OK, I give; you're all right. The physics passages contain some answers, so you should read the passages, and the passages are listed first, so you should do that first -- I mean, AAMC is our friend, and they wouldn't ever include extraneous stuff to confuse us or waste our time, right?
The question is not whether you the passages contain information you need, but whether the most efficient way to retrieve that information is by reading the entire passage. My experience, working with many, many students (hundreds, but not thousands; I don't know how many) is that it is not. Zipping back to the passage when you know what you're looking for, and only then, is faster and just as effective.

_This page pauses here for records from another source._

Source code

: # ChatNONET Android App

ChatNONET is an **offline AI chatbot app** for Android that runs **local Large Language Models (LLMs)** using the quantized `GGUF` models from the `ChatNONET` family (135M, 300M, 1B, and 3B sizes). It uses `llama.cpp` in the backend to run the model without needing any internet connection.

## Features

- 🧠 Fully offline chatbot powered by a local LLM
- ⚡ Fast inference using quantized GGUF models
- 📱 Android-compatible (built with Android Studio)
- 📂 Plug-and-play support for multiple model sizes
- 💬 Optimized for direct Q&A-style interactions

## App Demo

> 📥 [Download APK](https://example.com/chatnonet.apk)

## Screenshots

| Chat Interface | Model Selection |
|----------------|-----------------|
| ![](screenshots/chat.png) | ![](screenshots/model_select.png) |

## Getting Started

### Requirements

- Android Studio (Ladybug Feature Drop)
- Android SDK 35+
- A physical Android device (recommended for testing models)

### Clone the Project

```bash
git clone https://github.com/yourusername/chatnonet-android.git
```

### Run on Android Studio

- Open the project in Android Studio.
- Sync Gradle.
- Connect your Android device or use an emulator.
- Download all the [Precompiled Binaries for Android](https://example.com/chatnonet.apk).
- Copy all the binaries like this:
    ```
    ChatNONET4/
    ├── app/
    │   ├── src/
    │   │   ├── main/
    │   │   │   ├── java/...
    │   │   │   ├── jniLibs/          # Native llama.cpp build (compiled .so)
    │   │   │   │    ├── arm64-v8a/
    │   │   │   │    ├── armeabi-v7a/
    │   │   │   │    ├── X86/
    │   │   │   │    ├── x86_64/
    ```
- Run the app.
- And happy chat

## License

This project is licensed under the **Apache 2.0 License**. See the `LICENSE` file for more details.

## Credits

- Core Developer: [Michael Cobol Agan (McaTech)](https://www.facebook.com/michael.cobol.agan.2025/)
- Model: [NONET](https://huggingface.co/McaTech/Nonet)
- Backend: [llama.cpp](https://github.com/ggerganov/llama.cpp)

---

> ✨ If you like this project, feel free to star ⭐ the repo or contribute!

Now, a lot of my students never get the hang of this; they have to read the passages. But they suffer as a result. A good many, and most of the high-scoring ones, report that not reading, or skimming at most, is best. I believe them, in the agreggate, more than I believe any one person who makes an argument that seems to make sense in support of reading. (Incidentally, what I really believe is that most of the ones who say they don't read, are still spending ten or fifteen seconds skimming, which amounts to roughly teh same thing.)
Assuming you have no faith in my proposition, then do try for yourself, but conduct a real experiment rather than just seeing what feels best. (The best test-taking techniques feel lousy; incidentally, this is more true of VR than anything else.) Put aside an even number of passages whose subject matters and difficulties should be similar. Do half while reading, half while not, timed, with reasonable time limits. (Say you have 50 practice passages; divide a middle chunk for this experiment, say 11, 13, 15, 17, and 19 while reading; 12, 14, 16, 18, and 20 without.) Look at accuracy and speed, with emphasis on speed -- be sure to record how much time you have at the end of each passage. This will help determine what's best for you, without letting you get hung up on this "comfort" thing.
Or just go ahead and read them, because it makes sense to do it and it nerve-wracking not to. Maybe you'll manage to finish anyway.
(As an aside re VR passages -- I've actually had students do them without reading them, as an excercise; it's revealing, but not really a great technique for the test. It is possible, though, to get all or nearly all of the answers in about the same amount of time this way.)